Molinari on the Penguins: Orpik, Zigomanis, Scuderi -- Not your first three choices in a shootout
At least once a week, when practice is about an hour old, the Penguins gather along the boards at center ice.
Then, one by one, they skate toward the middle of ice, collect a puck and move in on the goaltender, with players going toward alternating ends of the ice.
It is a shootout competition, and has been part of their workout routine during most of Michel Therrien's tenure. Not a bad idea, considering there is the potential to pick up a half-dozen points or more during shootouts over the course of an 82-game season.
The Penguins have done it dozens, if not hundreds, of times during the past three years, and the format doesn't vary.
If the forward or defenseman scores, he rejoins the group of waiting shooters on one side of the rink. If he is stopped, he heads to the far side and watches the balance of the competition, which continues until the goaltenders have denied every shooter but one.
The competition usually lasts four or five rounds, and generally is won by a forward with better-than-average offensive skills. And frankly, even though players sometimes experiment with moves -- occasionally, breaking out one that's a bit too daring to be used during an actual game -- the competitions all tend to look alike after a while.
Most of them, anyway.
Not the one at Mellon Arena Monday, though. There hadn't been one quite like it since Therrien introduced the concept, and might not be another for a while. If ever.
Not only because it lasted just two rounds, but because the three guys to make it through the first round were a checking-line forward and two defensive defensemen.
Not Petr Sykora or Miroslav Satan or Kris Letang. Not Sidney Crosby or Evgeni Malkin or Alex Goligoski.
No, when everyone had gotten a chance against Marc-Andre Fleury and Dany Sabourin, the only guys who had returned to the shooters' line were Mike Zigomanis, Brooks Orpik and Rob Scuderi.
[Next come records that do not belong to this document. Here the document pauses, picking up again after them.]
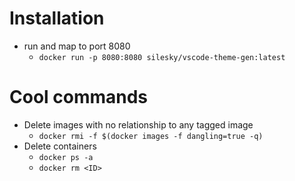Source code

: # Installation
* run and map to port 8080
  * `docker run -p 8080:8080 silesky/vscode-theme-gen:latest`

# Cool commands
* Delete images with no relationship to any tagged image
  * `docker rmi -f $(docker images -f dangling=true -q)`
* Delete containers
  * `docker ps -a`
  * `docker rm <ID>`

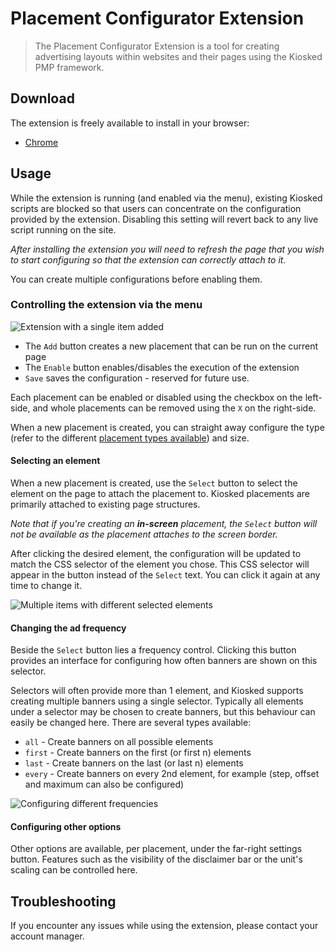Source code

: # Placement Configurator Extension

> The Placement Configurator Extension is a tool for creating advertising layouts within websites and their pages using the Kiosked PMP framework.

## Download

The extension is freely available to install in your browser:

 * [Chrome](https://chrome.google.com/webstore/detail/kiosked-placement-configu/fainllnembbdgheolobpcciomhogojdf)

## Usage

While the extension is running (and enabled via the menu), existing Kiosked scripts are blocked so that users can concentrate on the configuration provided by the extension. Disabling this setting will revert back to any live script running on the site.

_After installing the extension you will need to refresh the page that you wish to start configuring so that the extension can correctly attach to it._

You can create multiple configurations before enabling them.

### Controlling the extension via the menu

![Extension with a single item added](/_media/extension/extension_2.png)

 * The `Add` button creates a new placement that can be run on the current page
 * The `Enable` button enables/disables the execution of the extension
 * `Save` saves the configuration - reserved for future use.

Each placement can be enabled or disabled using the checkbox on the left-side, and whole placements can be removed using the `X` on the right-side.

When a new placement is created, you can straight away configure the type (refer to the different [placement types available](script/placementtypes.md)) and size.

#### Selecting an element

When a new placement is created, use the `Select` button to select the element on the page to attach the placement to. Kiosked placements are primarily attached to existing page structures.

_Note that if you're creating an **in-screen** placement, the `Select` button will not be available as the placement attaches to the screen border._

After clicking the desired element, the configuration will be updated to match the CSS selector of the element you chose. This CSS selector will appear in the button instead of the `Select` text. You can click it again at any time to change it.

![Multiple items with different selected elements](/_media/extension/extension_5.png)

#### Changing the ad frequency

Beside the `Select` button lies a frequency control. Clicking this button provides an interface for configuring how often banners are shown on this selector.

Selectors will often provide more than 1 element, and Kiosked supports creating multiple banners using a single selector. Typically all elements under a selector may be chosen to create banners, but this behaviour can easily be changed here. There are several types available:

 * `all` - Create banners on all possible elements
 * `first` - Create banners on the first (or first n) elements
 * `last` - Create banners on the last (or last n) elements
 * `every` - Create banners on every 2nd element, for example (step, offset and maximum can also be configured)

![Configuring different frequencies](/_media/extension/extension_6.png)

#### Configuring other options

Other options are available, per placement, under the far-right settings button. Features such as the visibility of the disclaimer bar or the unit's scaling can be controlled here.

## Troubleshooting

If you encounter any issues while using the extension, please contact your account manager.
"I don't know what was going on there," Orpik said.
Pressed a bit, however, he divulged the strategy that might have played a part.
"The key is, if you watched the three of us, you get toward the back of the [shooting order], and the goalies get a little more tired as you go and you take advantage of that," he said, smiling.
Fleury and Sabourin apparently were able to catch up on their rest during the brief lull between rounds, however, because Zigomanis was the only shooter to score the second time around.
Mind you, he had a bit of an unfair advantage. He has appeared in three actual shootouts -- beat Nikolai Khabibiulin in his first one, for that matter -- whereas Scuderi and Orpik aren't likely to make it into the rotation during a real game unless Therrien looks down his bench and doesn't see anyone else except members of the training staff.
Although Orpik pointed out that "some of the guys who do well in shootouts are guys you wouldn't really expect," what Therrien saw during Monday's workout clearly didn't influence his thinking when the Penguins and Philadelphia went to a shootout Thursday.
Even though the shootout competitions add a lighthearted dimension to mostly workmanlike practices, the players take them somewhat seriously, as they should. A lot of them never will be involved in a real shootout, but if they are, being as prepared as possible isn't a bad idea.
"You have to work on it," Scuderi said. "You never know when you're going to be the 20th guy called. I have that shootout stick ready if I get my number called."
The Penguins' 7-6 victory in Detroit Tuesday, when they overcame deficits of 5-2 and 6-4 during the third period -- thanks, in large part, to a superhuman performance by Jordan Staal -- was one of their most invigorating regular-season triumphs in recent years.
Coming back like that against the team that defeated them in the Stanley Cup final five months earlier obviously was gratifying, and doing it in the hostile setting of Joe Louis Arena made it all the more so.
But an underlying element in making that victory so satisfying is the respect the Penguins have for the Red Wings who, salary-cap limitations or not, manage to be among the league's finest teams, year-in and year-out.
Detroit isn't quite on its game this season -- most of the Penguins seem to regard San Jose as the most impressive opponent they've faced in 2008-09, and it usually would be unthinkable for the Wings to squander a three-goal lead at home in the third period -- but it's impossible to ignore Detroit's track record.
That's part of the reason the Penguins entered the game believing that Detroit would provide a good measuring stick for how far they have come, and perhaps, how far they have to go.
"They're a good hockey team, and they're consistent," Crosby said. "Year after year, they're good. That says a lot about their organization and their players' commitment to making sure, each year, that they bring their best.
"I think we, over the last few years, have really taken pride in doing that, too. We haven't won the Cups that they've won, but who knows? If we keep the right attitude and the right focus, like we have, hopefully that's something that's in the future for us."